## TASK DESCRIPTION
Taking the data below line by line, count those that include the word "cref" and report the number alone.

## DATA RECORDS
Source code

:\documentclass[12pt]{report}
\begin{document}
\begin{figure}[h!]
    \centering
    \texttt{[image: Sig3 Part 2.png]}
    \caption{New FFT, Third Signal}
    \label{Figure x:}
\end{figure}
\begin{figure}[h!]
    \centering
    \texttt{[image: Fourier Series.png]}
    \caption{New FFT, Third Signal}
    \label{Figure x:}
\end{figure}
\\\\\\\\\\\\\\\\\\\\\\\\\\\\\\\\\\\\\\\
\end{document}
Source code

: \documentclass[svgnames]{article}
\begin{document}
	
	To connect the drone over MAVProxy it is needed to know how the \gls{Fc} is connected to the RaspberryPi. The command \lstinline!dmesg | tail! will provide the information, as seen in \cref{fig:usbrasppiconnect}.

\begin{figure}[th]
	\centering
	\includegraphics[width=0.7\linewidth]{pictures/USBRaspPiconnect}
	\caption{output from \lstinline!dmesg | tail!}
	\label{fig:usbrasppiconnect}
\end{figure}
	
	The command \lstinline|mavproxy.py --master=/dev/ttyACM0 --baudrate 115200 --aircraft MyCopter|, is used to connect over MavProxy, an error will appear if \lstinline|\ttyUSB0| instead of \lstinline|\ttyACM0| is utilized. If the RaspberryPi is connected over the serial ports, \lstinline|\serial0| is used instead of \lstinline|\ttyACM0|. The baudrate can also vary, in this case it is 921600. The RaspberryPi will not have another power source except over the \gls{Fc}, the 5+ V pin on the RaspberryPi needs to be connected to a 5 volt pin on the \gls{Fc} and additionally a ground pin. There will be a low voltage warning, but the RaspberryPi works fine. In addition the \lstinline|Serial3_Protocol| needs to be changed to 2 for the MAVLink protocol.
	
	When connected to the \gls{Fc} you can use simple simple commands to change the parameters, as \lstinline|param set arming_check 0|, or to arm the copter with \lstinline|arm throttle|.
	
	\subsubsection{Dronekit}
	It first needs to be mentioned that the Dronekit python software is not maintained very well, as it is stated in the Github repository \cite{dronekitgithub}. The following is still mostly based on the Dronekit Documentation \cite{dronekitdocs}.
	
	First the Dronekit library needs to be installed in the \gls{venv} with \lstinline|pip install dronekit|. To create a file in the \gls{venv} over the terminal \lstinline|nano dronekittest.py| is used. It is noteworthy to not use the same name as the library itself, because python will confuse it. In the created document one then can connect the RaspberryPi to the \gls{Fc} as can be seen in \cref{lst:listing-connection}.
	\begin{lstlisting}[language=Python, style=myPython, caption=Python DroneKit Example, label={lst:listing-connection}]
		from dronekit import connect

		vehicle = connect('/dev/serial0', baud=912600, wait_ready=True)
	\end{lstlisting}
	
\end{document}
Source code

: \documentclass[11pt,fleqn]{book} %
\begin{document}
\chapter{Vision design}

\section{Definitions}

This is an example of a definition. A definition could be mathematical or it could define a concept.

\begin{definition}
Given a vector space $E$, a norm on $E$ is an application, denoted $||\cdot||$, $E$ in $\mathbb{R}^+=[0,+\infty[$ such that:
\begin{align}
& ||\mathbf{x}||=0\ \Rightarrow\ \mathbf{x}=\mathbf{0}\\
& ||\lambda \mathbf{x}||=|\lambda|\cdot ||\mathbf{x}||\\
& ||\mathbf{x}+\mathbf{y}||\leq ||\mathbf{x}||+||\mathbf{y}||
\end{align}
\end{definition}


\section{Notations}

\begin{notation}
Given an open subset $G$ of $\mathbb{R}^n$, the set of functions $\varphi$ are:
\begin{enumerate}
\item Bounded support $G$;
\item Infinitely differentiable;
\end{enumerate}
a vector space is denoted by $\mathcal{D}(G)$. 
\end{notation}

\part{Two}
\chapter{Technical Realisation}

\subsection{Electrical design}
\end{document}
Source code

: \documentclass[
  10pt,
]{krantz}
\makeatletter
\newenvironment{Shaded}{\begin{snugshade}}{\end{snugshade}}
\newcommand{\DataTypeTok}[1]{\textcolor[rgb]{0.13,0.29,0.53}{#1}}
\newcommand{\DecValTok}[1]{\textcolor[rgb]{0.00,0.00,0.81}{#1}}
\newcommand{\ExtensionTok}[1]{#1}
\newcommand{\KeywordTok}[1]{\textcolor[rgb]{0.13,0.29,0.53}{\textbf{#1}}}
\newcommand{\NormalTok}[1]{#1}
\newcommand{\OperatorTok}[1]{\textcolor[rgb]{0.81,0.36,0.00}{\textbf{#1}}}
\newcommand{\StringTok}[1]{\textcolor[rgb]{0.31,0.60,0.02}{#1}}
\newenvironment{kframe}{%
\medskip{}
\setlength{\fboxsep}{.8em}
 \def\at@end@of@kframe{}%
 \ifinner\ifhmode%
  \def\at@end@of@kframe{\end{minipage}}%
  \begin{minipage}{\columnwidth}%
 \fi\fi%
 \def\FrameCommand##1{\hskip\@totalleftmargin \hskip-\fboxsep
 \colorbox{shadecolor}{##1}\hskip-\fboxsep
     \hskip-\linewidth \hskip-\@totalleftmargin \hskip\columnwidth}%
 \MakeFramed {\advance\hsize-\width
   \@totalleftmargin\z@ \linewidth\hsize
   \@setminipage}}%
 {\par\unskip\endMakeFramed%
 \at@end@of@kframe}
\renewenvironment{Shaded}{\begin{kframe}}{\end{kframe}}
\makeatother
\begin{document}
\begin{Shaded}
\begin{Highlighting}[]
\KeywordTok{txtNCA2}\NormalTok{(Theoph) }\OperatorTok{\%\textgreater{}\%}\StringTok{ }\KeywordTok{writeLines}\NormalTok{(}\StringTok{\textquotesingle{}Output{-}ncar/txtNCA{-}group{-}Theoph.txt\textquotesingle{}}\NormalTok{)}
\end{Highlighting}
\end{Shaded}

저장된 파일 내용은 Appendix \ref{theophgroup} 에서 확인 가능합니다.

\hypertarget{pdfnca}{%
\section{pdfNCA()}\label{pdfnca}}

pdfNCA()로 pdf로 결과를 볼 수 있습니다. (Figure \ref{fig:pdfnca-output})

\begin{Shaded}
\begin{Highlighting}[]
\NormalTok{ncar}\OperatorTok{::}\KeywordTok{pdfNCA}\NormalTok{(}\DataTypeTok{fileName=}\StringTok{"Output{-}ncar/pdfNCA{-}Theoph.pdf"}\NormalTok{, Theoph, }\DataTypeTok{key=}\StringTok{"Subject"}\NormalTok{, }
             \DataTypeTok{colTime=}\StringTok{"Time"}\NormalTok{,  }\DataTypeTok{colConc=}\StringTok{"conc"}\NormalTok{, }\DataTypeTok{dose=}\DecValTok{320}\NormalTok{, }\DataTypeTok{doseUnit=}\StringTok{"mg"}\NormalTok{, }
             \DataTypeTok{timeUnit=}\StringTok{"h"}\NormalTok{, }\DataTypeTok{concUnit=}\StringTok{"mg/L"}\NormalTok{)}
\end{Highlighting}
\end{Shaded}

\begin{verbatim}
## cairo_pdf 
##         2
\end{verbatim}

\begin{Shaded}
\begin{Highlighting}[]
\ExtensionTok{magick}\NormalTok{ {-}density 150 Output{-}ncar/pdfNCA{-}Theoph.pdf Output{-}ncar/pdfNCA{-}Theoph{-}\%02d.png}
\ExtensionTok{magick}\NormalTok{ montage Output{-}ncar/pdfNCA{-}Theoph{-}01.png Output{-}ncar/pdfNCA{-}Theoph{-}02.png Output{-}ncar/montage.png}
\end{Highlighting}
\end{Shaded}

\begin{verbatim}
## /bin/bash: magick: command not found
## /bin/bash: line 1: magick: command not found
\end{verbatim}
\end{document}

## ANSWER SECTION
2